(Records drawn from a dataset)

- - -

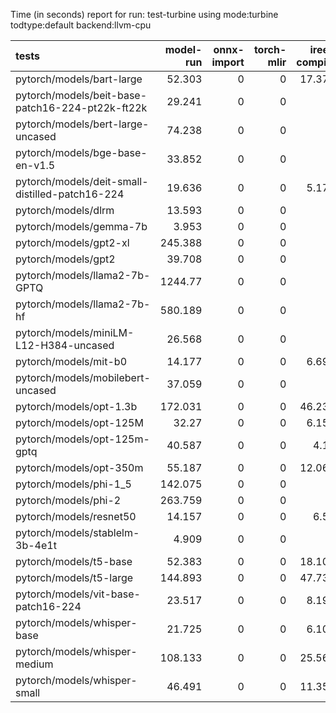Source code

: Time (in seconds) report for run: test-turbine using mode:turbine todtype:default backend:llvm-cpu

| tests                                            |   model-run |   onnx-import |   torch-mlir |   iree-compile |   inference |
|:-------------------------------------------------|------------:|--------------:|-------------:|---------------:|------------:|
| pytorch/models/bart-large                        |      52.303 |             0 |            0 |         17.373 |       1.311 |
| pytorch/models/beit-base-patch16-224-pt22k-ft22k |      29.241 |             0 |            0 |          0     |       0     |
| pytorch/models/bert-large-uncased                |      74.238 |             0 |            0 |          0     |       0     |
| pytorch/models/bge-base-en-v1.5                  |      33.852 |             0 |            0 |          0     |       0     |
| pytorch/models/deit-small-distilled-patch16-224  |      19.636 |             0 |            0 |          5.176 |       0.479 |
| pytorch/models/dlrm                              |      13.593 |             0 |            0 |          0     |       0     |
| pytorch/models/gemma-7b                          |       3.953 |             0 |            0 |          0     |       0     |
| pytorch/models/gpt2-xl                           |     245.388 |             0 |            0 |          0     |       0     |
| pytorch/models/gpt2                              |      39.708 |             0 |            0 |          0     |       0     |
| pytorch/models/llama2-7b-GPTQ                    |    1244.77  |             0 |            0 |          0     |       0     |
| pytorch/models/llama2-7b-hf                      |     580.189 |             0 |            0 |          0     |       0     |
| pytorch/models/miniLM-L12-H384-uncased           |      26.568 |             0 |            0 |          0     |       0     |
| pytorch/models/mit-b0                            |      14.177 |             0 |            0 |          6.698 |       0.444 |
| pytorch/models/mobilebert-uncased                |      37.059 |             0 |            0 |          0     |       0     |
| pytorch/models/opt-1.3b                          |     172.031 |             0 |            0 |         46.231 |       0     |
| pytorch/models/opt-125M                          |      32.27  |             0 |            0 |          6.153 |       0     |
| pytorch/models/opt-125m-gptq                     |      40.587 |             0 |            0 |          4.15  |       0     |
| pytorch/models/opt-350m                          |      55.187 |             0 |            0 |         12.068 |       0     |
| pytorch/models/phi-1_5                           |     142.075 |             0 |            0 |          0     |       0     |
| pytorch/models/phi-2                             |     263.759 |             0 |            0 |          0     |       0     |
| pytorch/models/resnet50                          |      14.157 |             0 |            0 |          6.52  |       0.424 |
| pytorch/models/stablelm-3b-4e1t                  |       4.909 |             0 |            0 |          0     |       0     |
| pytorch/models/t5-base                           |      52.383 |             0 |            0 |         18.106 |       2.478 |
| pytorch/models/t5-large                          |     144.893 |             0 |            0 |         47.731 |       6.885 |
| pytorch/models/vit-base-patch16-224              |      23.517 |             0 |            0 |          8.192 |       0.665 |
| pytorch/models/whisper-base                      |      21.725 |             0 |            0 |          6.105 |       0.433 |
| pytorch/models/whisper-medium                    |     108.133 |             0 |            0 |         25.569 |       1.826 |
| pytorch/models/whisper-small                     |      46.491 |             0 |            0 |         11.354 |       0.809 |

- - -

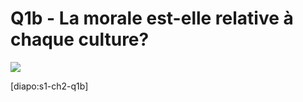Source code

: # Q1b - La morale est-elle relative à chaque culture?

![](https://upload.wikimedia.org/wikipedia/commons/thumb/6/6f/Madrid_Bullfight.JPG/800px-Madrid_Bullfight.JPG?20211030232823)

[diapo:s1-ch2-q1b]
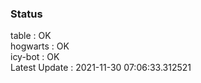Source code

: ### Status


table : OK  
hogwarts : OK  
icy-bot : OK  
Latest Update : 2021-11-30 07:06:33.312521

- - -

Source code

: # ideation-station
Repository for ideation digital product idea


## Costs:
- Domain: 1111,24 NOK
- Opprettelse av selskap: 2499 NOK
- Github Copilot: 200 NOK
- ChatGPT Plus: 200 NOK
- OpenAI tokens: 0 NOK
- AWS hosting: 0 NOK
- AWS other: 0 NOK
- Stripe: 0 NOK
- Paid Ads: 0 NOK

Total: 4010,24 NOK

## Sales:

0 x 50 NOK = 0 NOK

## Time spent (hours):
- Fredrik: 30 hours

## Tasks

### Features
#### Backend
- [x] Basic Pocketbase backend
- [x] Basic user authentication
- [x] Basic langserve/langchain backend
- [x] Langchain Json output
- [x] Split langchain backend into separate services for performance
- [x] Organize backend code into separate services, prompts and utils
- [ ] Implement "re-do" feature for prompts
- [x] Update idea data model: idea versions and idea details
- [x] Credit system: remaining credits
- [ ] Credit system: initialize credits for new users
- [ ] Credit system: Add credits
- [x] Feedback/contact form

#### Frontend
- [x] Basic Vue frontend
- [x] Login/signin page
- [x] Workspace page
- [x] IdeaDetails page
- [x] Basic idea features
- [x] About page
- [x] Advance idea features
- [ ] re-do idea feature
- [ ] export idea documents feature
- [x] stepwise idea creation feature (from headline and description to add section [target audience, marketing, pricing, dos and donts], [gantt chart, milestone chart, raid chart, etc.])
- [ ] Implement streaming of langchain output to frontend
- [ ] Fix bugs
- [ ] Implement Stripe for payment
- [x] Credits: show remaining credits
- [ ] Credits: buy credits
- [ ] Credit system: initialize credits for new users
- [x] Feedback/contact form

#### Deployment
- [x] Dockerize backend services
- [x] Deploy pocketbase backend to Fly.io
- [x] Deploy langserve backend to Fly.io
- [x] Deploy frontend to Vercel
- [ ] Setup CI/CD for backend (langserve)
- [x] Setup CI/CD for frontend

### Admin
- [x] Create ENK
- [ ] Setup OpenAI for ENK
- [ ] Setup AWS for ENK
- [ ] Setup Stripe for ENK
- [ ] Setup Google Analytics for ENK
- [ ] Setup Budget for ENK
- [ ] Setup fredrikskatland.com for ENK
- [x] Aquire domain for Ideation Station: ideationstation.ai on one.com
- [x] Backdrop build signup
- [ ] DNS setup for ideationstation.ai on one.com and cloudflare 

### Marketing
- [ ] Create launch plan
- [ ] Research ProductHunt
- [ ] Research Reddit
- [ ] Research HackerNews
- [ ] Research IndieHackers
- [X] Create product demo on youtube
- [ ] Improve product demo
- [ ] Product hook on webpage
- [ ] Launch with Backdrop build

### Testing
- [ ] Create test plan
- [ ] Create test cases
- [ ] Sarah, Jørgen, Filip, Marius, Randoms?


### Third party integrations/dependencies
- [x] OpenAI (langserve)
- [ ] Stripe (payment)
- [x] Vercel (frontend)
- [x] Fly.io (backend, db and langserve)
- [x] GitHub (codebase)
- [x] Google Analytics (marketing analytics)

- - -

Task description:
In the entries above, please find the line with "- [x] Deploy pocketbase backend to Fly.io" and the line with "- [x] Google Analytics (marketing analytics)", then write out exactly those two lines and every line between them, and nothing more.

Problem solution:
- [x] Deploy pocketbase backend to Fly.io
- [x] Deploy langserve backend to Fly.io
- [x] Deploy frontend to Vercel
- [ ] Setup CI/CD for backend (langserve)
- [x] Setup CI/CD for frontend

### Admin
- [x] Create ENK
- [ ] Setup OpenAI for ENK
- [ ] Setup AWS for ENK
- [ ] Setup Stripe for ENK
- [ ] Setup Google Analytics for ENK
- [ ] Setup Budget for ENK
- [ ] Setup fredrikskatland.com for ENK
- [x] Aquire domain for Ideation Station: ideationstation.ai on one.com
- [x] Backdrop build signup
- [ ] DNS setup for ideationstation.ai on one.com and cloudflare 

### Marketing
- [ ] Create launch plan
- [ ] Research ProductHunt
- [ ] Research Reddit
- [ ] Research HackerNews
- [ ] Research IndieHackers
- [X] Create product demo on youtube
- [ ] Improve product demo
- [ ] Product hook on webpage
- [ ] Launch with Backdrop build

### Testing
- [ ] Create test plan
- [ ] Create test cases
- [ ] Sarah, Jørgen, Filip, Marius, Randoms?


### Third party integrations/dependencies
- [x] OpenAI (langserve)
- [ ] Stripe (payment)
- [x] Vercel (frontend)
- [x] Fly.io (backend, db and langserve)
- [x] GitHub (codebase)
- [x] Google Analytics (marketing analytics)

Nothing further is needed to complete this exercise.